*WORK ORDER:* Please transcribe, exactly, the line that contains "your sweet odours." and every line after it to the end of the records, and nothing else.

*DATASET EXTRACT:*
======
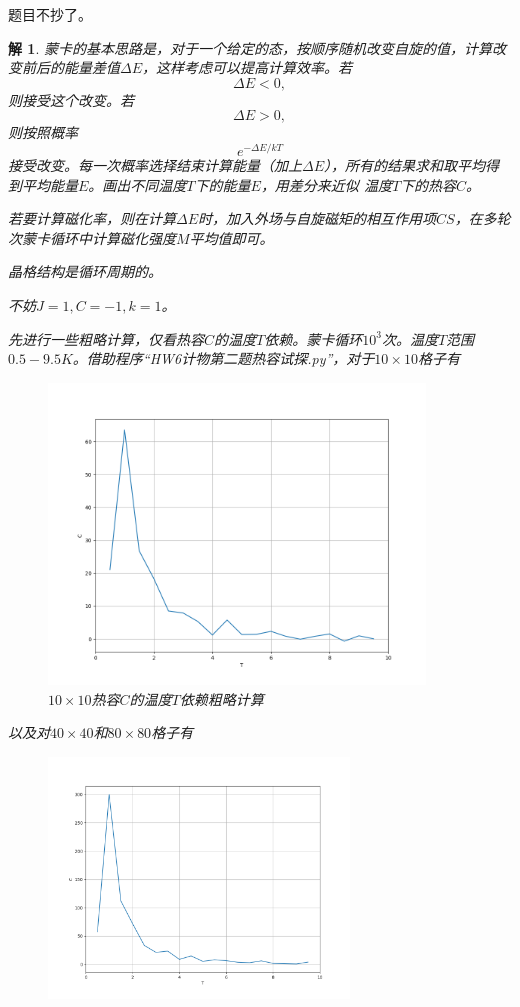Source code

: \documentclass[10pt]{ctexart}
\newtheorem*{solution}{解}
\begin{document}
题目不抄了。
\begin{solution}
    蒙卡的基本思路是，对于一个给定的态，按顺序随机改变自旋的值，计算改变前后的能量差值$\Delta E$，这样考虑可以提高计算效率。若
    $$\Delta E<0,$$
    则接受这个改变。若
    $$\Delta E>0,$$
    则按照概率
    $$e^{-\Delta E/kT}$$
    接受改变。每一次概率选择结束计算能量（加上$\Delta E$），所有的结果求和取平均得到平均能量$E$。画出不同温度$T$下的能量$E$，用差分来近似
    温度$T$下的热容$C$。

    若要计算磁化率，则在计算$\Delta E$时，加入外场与自旋磁矩的相互作用项$CS$，在多轮次蒙卡循环中计算磁化强度$M$平均值即可。

    晶格结构是循环周期的。

    不妨$J=1,C=-1,k=1$。

    先进行一些粗略计算，仅看热容$C$的温度$T$依赖。蒙卡循环$10^3$次。温度$T$范围$0.5-9.5K$。借助程序“HW6计物第二题热容试探.py”，对于$10\times 10$格子有
    \begin{figure}[H]
        \centering
        \includegraphics[width=10cm]{Rough_10.png}
        \caption{$10\times 10$热容$C$的温度$T$依赖粗略计算}
    \end{figure}
    以及对$40\times 40$和$80\times 80$格子有
    \begin{figure}[H]
        \centering
        \begin{minipage}{0.45\linewidth}
            \centering
            \includegraphics[width=8cm]{Rough_40.png}

\end{minipage}
\end{figure}
\end{solution}
\end{document}
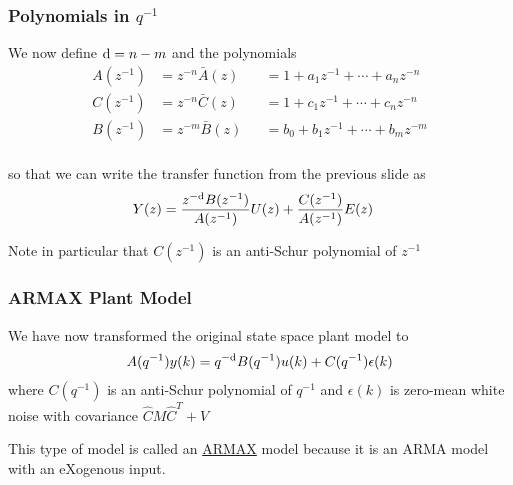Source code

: \begin{frame}
    \frametitle{Polynomials in $q^{-1}$}

    We now define $\textrm{d} = n - m$ and the polynomials
    \begin{align*}
        A(z^{-1}) & = z^{-n} \bar{A}(z) && = 1 + a_1 z^{-1} + \cdots + a_n z^{-n} \\
        C(z^{-1}) & = z^{-n} \bar{C}(z) && = 1 + c_1 z^{-1} + \cdots + c_n z^{-n} \\
        B(z^{-1}) & = z^{-m} \bar{B}(z) && = b_0 + b_1 z^{-1} + \cdots + b_m z^{-m} \\
    \end{align*}
    \paused

    so that we can write the transfer function from the previous slide as
    \begin{align*}
        Y(z) & = \frac{z^{-\textrm{d}} B(z^{-1})}{A(z^{-1})} U(z) + \frac{C(z^{-1})}{A(z^{-1})} E(z)
    \end{align*}
    \paused

    Note in particular that $C(z^{-1})$ is an anti-Schur polynomial of $z^{-1}$

\end{frame}

\begin{frame}
    \frametitle{ARMAX Plant Model}

    We have now transformed the original state space plant model to
    \begin{align*}
        A(q^{-1}) y(k) = q^{-\textrm{d}} B(q^{-1}) u(k) + C(q^{-1}) \epsilon(k)
    \end{align*}
    where $C(q^{-1})$ is an anti-Schur polynomial of $q^{-1}$ and $\epsilon(k)$ is zero-mean white noise with covariance $\hat{C} M \hat{C}^T + V$
    \pause

    \vspace{4ex}

    This type of model is called an \underline{ARMAX} model because it is an ARMA model with an eXogenous input.

\end{frame}



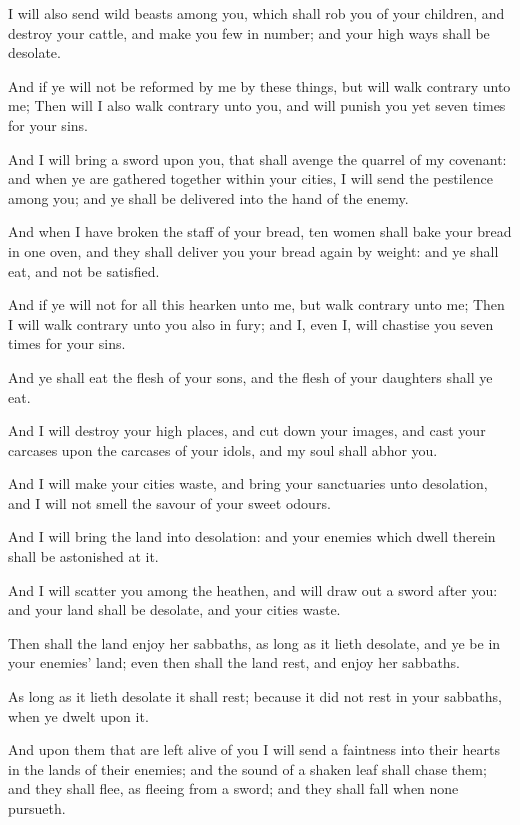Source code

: \verse I will also send wild beasts among you, which shall rob you of your children, and destroy your cattle, and make you few in number; and your high ways shall be desolate.

\verse And if ye will not be reformed by me by these things, but will walk contrary unto me; \verse Then will I also walk contrary unto you, and will punish you yet seven times for your sins.

\verse And I will bring a sword upon you, that shall avenge the quarrel of my covenant: and when ye are gathered together within your cities, I will send the pestilence among you; and ye shall be delivered into the hand of the enemy.

\verse And when I have broken the staff of your bread, ten women shall bake your bread in one oven, and they shall deliver you your bread again by weight: and ye shall eat, and not be satisfied.

\verse And if ye will not for all this hearken unto me, but walk contrary unto me; \verse Then I will walk contrary unto you also in fury; and I, even I, will chastise you seven times for your sins.

\verse And ye shall eat the flesh of your sons, and the flesh of your daughters shall ye eat.

\verse And I will destroy your high places, and cut down your images, and cast your carcases upon the carcases of your idols, and my soul shall abhor you.

\verse And I will make your cities waste, and bring your sanctuaries unto desolation, and I will not smell the savour of your sweet odours.

\verse And I will bring the land into desolation: and your enemies which dwell therein shall be astonished at it.

\verse And I will scatter you among the heathen, and will draw out a sword after you: and your land shall be desolate, and your cities waste.

\verse Then shall the land enjoy her sabbaths, as long as it lieth desolate, and ye be in your enemies' land; even then shall the land rest, and enjoy her sabbaths.

\verse As long as it lieth desolate it shall rest; because it did not rest in your sabbaths, when ye dwelt upon it.

\verse And upon them that are left alive of you I will send a faintness into their hearts in the lands of their enemies; and the sound of a shaken leaf shall chase them; and they shall flee, as fleeing from a sword; and they shall fall when none pursueth.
======
*OUTPUT OF THE EXERCISE:*
\verse And I will make your cities waste, and bring your sanctuaries unto desolation, and I will not smell the savour of your sweet odours.

\verse And I will bring the land into desolation: and your enemies which dwell therein shall be astonished at it.

\verse And I will scatter you among the heathen, and will draw out a sword after you: and your land shall be desolate, and your cities waste.

\verse Then shall the land enjoy her sabbaths, as long as it lieth desolate, and ye be in your enemies' land; even then shall the land rest, and enjoy her sabbaths.

\verse As long as it lieth desolate it shall rest; because it did not rest in your sabbaths, when ye dwelt upon it.

\verse And upon them that are left alive of you I will send a faintness into their hearts in the lands of their enemies; and the sound of a shaken leaf shall chase them; and they shall flee, as fleeing from a sword; and they shall fall when none pursueth.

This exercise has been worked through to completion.